Martinez v. Oliver
Decision Date | 27 January 1923 |
Docket Number | (No. 8498.) |
Citation | 247 S.W. 598 |
Parties | MARTINEZ v. OLIVER et al. |
Court | Texas Court of Appeals |
Appeal from District Court, Dallas County; E. B. Muse, Judge.
Suit by P. P. Martinez against J. K. Oliver, Marsh Elliston, and others. Judgment for defendants Elliston and others after suit was dismissed as to defendant Oliver because of his insolvency, and plaintiff appeals. Affirmed.
Alex W. Spence and Spence, Haven & Smithdeal, all of Dallas, for appellant.
Smith, Robertson & Robertson, of Dallas, for appellees.
Appellant, P. P. Martinez, plaintiff in the case below, brought this suit against J. K. Oliver, Marsh Elliston, Chas. A. Tosch, J. E. Moore, and W. H. Turner, who were defendants in the suit below. A general demurrer was sustained to appellant's petition, and, as he declined to amend, his suit was dismissed. Error is assigned on the action of the court in sustaining the general demurrer.
As shown by appellant's petition, he conducted a business in the city of Dallas as a wholesale and retail dealer in tobacco and cigars, and Oliver was a traveling salesman. On the 17th of July, 1916, appellant and J. K. Oliver entered into a written contract, by the terms of which Oliver was employed as salesman in certain described territory for appellant's goods; the contract of employment taking effect August 1, 1916. The territory allotted to Oliver, as described in the written contract, included the city of Fort Worth. It was alleged that this inclusion of the city of Fort Worth was a clerical error, and arose from the fact that Oliver was to have the territory that had theretofore been traveled by one A. B. Claytor, who had been a salesman in the employ of appellant; that during the time Claytor was working his territory, and before the employment of Oliver, Claytor had surrendered the city of Fort Worth from his territory to one L. H. Miller, and that Miller, at the time of the contract in question, was selling appellant's goods in the city of Fort Worth, and had the exclusive right to do so. That appellant's stenographer was given the form of contract in use by appellant with his traveling salesmen, given a description of Claytor's territory and directed to draw the Oliver contract, but instructed to exclude the city of Fort Worth from said territory in Oliver's contract; that the stenographer failed to comply with the instructions, and copied the description of Claytor's territory from contract made with Claytor when he entered his employment, and did not exclude therefrom the city of Fort Worth. Very full allegations are made as to clerical error, mutual mistake, and Oliver's knowledge that Fort Worth was not included in the territory allotted him in his contract.

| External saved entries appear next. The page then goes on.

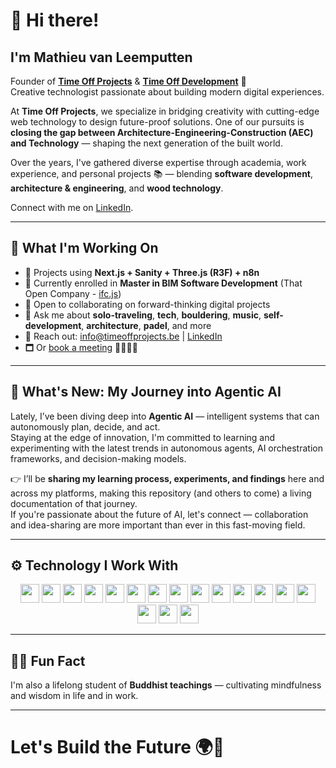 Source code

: # 👋 Hi there!

## I'm Mathieu van Leemputten

Founder of [**Time Off Projects**](https://timeoffprojects.be) & [**Time Off Development**](https://timeoffdevelopment.com) 🚀  
Creative technologist passionate about building modern digital experiences.

At **Time Off Projects**, we specialize in bridging creativity with cutting-edge web technology to design future-proof solutions. One of our pursuits is **closing the gap between Architecture-Engineering-Construction (AEC) and Technology** — shaping the next generation of the built world.

Over the years, I've gathered diverse expertise through academia, work experience, and personal projects 📚 — blending **software development**, **architecture & engineering**, and **wood technology**.

Connect with me on [LinkedIn](https://linkedin.com/in/mathieu-van-leemputten-0b83a0190).

---

## 🚀 What I'm Working On
- 🔭 Projects using **Next.js + Sanity + Three.js (R3F) + n8n**
- 🌱 Currently enrolled in **Master in BIM Software Development** (That Open Company - [ifc.js](https://ifcjs.github.io/info/))
- 🤝 Open to collaborating on forward-thinking digital projects
- 💬 Ask me about **solo-traveling**, **tech**, **bouldering**, **music**, **self-development**, **architecture**, **padel**, and more
- 📩 Reach out: [info@timeoffprojects.be](mailto:info@timeoffprojects.be) | [LinkedIn](https://linkedin.com/in/mathieu-van-leemputten-0b83a0190)
- 🗖️ Or [book a meeting](https://cal.com/timeoffprojects?redirect=false) 👨‍💼👩‍💼

---

## 🌟 What's New: My Journey into Agentic AI

Lately, I’ve been diving deep into **Agentic AI** — intelligent systems that can autonomously plan, decide, and act.  
Staying at the edge of innovation, I'm committed to learning and experimenting with the latest trends in autonomous agents, AI orchestration frameworks, and decision-making models.

👉 I’ll be **sharing my learning process, experiments, and findings** here and across my platforms, making this repository (and others to come) a living documentation of that journey.  
If you're passionate about the future of AI, let's connect — collaboration and idea-sharing are more important than ever in this fast-moving field.

---

## ⚙️ Technology I Work With

<div align="center">
  <img src="https://upload.wikimedia.org/wikipedia/commons/a/a7/React-icon.svg" height="30px" /> 
  <img src="https://upload.wikimedia.org/wikipedia/commons/a/a7/React-icon.svg" height="30px" /> 
  <img src="https://upload.wikimedia.org/wikipedia/commons/8/8e/Nextjs-logo.svg" height="30px" />
  <img src="https://upload.wikimedia.org/wikipedia/commons/7/7e/Sanity-logo-svg.svg" height="30px" />
  <img src="https://upload.wikimedia.org/wikipedia/commons/9/93/MongoDB_Logo.svg" height="30px" />
  <img src="https://upload.wikimedia.org/wikipedia/commons/3/37/Firebase_Logo.svg" height="30px" />
  <img src="https://upload.wikimedia.org/wikipedia/commons/3/3c/Logo_Blender.svg" height="30px" />
  <img src="https://upload.wikimedia.org/wikipedia/commons/b/b5/Autodesk_Logo.svg" height="30px" />
  <img src="https://upload.wikimedia.org/wikipedia/commons/d/d9/Node.js_logo.svg" height="30px" />
  <img src="https://upload.wikimedia.org/wikipedia/commons/3/3f/Three.js_Icon.svg" height="30px" />
  <img src="https://upload.wikimedia.org/wikipedia/commons/3/33/Figma-logo.svg" height="30px" />
  <img src="https://upload.wikimedia.org/wikipedia/commons/4/4c/Adobe_Creative_Cloud_rainbow_icon.svg" height="30px" />
  <img src="https://upload.wikimedia.org/wikipedia/commons/7/7d/Microsoft_.NET_logo.svg" height="30px" />
  <img src="https://upload.wikimedia.org/wikipedia/commons/1/19/Unity_Technologies_logo.svg" height="30px" />
  <img src="https://upload.wikimedia.org/wikipedia/commons/d/da/Unreal_Engine_Logo.svg" height="30px" />
  <img src="https://upload.wikimedia.org/wikipedia/commons/d/d5/Tailwind_CSS_Logo.svg" height="30px" />
  <img src="https://upload.wikimedia.org/wikipedia/commons/4/4c/Typescript_logo_2020.svg" height="30px" />
</div>

---

## 🧘‍♂️ Fun Fact
I'm also a lifelong student of **Buddhist teachings** — cultivating mindfulness and wisdom in life and in work.

---

# Let's Build the Future 🌍🚀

At the time Oliver entered into the contract, he was required to execute a bond to secure appellant against loss by reason of money advances and goods intrusted to him, under the terms of his contract. This bond bears the same date of the contract, but was executed after the draft of the written contract had been made and signed by appellant and Oliver. Appellees in this case are the sureties on this bond. The bond is as follows:
Oliver continued in the employment of appellant until some time in August, 1917, when he left his employment. At this time he owed appellant under the terms of his contract the sum of $1,932.81. The purposes of this suit were to reform the written draft of the contract in respect to the matters above indicated so as to make it conform to the actual contract made between the parties and to recover, on this corrected contract against appellees the full amount of the bond. On allegations of insolvency, appellant dismissed his suit before judgment as to Oliver, so that the suit, at the time judgment was entered on the ruling of the court in sustaining the general demurrer, was against appellees as sureties on the bond.
It is contended by appellees that they could be held...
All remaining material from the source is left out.